[[ Available records open ]]
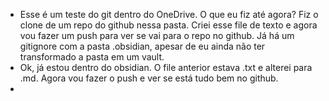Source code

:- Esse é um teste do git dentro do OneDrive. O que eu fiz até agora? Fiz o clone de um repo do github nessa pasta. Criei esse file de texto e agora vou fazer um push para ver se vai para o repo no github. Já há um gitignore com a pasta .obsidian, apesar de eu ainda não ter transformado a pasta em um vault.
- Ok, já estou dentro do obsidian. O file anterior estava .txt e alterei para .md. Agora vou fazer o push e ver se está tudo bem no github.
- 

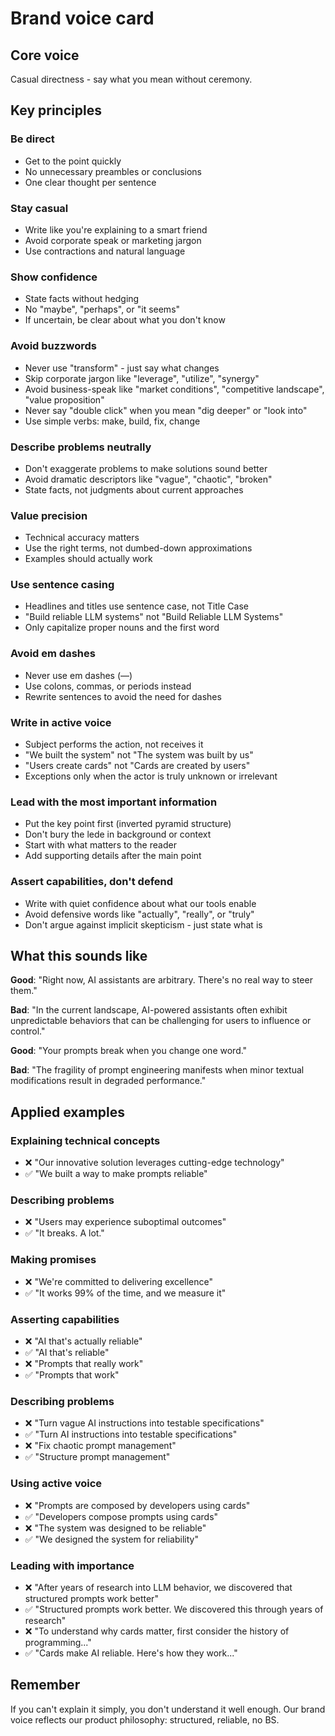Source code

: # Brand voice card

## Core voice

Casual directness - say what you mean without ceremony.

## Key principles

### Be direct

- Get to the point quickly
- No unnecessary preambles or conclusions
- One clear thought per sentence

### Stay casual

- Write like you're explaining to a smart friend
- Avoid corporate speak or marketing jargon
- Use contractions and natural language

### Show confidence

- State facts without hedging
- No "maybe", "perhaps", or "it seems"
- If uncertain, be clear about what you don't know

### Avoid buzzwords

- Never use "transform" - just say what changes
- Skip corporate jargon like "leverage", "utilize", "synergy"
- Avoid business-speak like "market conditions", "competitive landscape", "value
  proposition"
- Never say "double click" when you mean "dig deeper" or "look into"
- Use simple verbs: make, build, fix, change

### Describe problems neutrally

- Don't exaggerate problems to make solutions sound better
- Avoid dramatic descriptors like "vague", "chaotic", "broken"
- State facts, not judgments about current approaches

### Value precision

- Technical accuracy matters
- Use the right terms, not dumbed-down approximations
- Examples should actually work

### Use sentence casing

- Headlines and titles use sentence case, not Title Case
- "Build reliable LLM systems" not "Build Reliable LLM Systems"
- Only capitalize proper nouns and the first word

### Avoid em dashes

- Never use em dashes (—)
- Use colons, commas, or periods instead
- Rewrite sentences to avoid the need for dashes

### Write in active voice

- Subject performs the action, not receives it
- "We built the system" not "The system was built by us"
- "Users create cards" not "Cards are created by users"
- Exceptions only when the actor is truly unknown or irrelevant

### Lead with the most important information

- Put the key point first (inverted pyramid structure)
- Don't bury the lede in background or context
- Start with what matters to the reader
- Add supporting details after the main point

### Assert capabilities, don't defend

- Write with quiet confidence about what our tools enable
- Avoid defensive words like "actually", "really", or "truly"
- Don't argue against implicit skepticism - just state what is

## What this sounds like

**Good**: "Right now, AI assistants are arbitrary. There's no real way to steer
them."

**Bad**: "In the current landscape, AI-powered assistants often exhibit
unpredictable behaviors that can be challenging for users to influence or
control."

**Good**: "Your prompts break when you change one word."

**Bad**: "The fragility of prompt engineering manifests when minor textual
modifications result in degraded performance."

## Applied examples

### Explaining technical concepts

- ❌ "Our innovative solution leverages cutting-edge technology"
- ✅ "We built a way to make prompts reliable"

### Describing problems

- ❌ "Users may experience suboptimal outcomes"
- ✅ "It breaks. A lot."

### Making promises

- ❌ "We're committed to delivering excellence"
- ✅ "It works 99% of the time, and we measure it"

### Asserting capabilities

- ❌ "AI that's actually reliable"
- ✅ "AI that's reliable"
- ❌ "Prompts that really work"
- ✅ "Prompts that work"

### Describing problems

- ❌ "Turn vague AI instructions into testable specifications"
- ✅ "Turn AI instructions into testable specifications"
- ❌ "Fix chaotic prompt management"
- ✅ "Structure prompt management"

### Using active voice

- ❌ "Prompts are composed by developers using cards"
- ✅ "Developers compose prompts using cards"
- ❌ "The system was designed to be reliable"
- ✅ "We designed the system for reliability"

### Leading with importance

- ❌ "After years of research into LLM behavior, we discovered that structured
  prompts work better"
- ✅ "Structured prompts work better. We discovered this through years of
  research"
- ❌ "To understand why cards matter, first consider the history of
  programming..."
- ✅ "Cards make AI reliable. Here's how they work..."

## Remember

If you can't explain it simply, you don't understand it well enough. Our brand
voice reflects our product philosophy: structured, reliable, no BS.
[[ Available records closed ]]
[[ Available records open ]]
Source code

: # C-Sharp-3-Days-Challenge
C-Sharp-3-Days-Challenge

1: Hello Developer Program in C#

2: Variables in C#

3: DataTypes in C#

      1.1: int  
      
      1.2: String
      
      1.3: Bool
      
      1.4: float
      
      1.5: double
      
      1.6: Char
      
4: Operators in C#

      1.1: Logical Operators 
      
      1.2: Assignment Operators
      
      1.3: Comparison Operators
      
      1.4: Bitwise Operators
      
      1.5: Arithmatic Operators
[[ Available records closed ]]
[[ Available records open ]]
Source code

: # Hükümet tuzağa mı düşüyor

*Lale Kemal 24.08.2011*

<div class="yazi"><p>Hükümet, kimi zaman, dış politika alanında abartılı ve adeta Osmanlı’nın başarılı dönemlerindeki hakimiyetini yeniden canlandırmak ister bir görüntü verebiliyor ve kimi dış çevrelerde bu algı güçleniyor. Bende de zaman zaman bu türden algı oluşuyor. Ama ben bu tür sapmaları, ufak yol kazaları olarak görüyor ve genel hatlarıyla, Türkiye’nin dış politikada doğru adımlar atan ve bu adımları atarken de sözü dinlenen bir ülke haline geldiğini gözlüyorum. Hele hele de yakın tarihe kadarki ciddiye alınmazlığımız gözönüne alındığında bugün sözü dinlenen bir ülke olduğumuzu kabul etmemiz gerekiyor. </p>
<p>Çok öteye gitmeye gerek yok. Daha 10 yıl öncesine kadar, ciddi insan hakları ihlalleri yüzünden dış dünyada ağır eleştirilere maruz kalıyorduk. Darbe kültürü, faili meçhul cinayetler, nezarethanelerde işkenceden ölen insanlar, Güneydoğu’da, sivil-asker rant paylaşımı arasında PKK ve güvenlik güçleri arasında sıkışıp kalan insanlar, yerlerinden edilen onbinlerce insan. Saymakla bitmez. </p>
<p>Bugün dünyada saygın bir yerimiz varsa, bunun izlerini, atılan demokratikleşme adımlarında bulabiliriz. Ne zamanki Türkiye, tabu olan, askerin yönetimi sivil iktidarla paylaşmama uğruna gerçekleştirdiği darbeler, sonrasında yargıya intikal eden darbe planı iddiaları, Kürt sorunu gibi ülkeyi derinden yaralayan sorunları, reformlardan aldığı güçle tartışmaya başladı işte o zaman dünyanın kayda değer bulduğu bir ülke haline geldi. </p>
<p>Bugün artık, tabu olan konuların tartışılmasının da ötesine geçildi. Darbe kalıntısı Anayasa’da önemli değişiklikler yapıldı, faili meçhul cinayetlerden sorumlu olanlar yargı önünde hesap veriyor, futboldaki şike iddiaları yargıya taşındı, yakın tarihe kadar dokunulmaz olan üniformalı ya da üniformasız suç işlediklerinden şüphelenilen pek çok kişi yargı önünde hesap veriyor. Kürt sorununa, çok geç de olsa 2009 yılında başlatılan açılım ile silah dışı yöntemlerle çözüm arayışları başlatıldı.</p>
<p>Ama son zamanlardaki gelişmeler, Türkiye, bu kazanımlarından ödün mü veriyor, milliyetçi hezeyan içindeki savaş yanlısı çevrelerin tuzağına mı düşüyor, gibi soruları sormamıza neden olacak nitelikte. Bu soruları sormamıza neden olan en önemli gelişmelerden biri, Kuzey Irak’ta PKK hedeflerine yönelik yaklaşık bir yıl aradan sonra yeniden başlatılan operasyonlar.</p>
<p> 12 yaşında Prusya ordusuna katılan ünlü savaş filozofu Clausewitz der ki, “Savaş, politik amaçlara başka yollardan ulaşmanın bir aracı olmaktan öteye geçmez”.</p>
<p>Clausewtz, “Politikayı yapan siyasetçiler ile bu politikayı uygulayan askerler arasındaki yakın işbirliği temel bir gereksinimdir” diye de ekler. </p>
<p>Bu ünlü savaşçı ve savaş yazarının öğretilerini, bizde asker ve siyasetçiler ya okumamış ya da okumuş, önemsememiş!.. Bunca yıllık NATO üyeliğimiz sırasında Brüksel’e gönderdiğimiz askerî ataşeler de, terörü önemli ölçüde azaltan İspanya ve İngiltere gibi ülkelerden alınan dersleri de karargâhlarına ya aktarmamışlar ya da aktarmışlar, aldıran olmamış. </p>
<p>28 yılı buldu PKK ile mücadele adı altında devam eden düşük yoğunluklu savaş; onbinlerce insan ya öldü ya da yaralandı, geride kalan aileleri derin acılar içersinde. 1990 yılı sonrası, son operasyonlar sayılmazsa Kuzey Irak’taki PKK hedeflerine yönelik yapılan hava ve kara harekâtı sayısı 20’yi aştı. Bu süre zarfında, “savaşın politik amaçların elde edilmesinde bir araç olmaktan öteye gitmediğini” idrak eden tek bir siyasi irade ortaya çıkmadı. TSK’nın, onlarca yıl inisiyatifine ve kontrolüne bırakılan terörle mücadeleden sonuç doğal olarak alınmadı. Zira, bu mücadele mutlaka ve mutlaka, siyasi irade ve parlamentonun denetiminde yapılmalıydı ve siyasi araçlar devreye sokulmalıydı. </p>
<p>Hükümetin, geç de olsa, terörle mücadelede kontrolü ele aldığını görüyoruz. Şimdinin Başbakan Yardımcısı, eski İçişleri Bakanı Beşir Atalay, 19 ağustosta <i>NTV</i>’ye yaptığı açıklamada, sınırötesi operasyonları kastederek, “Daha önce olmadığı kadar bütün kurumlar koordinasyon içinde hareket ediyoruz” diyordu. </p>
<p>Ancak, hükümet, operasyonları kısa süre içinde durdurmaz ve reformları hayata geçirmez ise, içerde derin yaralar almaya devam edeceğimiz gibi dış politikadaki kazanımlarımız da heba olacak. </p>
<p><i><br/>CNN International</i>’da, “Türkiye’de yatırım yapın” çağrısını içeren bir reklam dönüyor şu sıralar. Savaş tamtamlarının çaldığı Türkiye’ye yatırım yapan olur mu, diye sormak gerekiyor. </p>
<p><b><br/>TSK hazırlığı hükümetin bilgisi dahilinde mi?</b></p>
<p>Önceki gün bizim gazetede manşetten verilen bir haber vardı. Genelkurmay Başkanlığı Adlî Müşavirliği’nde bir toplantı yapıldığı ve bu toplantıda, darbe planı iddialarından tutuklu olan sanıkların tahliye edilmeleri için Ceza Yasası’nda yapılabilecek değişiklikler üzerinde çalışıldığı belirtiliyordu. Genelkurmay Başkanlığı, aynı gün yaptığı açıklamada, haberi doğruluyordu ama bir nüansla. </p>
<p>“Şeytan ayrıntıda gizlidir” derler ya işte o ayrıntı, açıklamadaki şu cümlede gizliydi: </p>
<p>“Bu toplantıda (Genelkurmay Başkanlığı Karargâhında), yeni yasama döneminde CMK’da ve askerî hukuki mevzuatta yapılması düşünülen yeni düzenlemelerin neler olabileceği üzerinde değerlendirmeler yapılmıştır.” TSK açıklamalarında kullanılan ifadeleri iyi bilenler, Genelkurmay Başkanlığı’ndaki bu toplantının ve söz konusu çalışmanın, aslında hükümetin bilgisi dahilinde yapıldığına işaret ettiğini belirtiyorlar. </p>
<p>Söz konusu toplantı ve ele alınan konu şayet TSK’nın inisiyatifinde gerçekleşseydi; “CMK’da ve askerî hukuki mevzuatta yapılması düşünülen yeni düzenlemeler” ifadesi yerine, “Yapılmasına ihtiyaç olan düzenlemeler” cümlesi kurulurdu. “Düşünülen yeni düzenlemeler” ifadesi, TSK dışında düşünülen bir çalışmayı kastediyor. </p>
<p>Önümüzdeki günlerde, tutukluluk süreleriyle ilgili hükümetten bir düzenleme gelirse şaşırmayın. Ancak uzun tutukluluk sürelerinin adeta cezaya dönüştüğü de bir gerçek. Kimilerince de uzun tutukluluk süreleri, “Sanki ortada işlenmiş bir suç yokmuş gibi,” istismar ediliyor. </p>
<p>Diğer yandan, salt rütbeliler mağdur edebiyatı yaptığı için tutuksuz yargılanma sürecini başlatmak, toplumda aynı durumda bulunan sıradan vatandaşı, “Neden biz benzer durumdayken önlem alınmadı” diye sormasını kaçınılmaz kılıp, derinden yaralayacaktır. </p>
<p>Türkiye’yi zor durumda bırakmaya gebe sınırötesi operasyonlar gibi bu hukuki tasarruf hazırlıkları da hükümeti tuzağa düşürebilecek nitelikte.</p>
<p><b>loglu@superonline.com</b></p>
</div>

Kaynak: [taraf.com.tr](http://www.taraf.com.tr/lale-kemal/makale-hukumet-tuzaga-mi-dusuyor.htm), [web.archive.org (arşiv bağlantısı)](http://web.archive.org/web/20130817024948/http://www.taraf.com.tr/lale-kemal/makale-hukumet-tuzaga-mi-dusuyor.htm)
[[ Available records closed ]]
### Assignment:
Check every line of the entries above, and copy those that carry the string "point".

### Expected answer:
- Get to the point quickly
- Put the key point first (inverted pyramid structure)
- Add supporting details after the main point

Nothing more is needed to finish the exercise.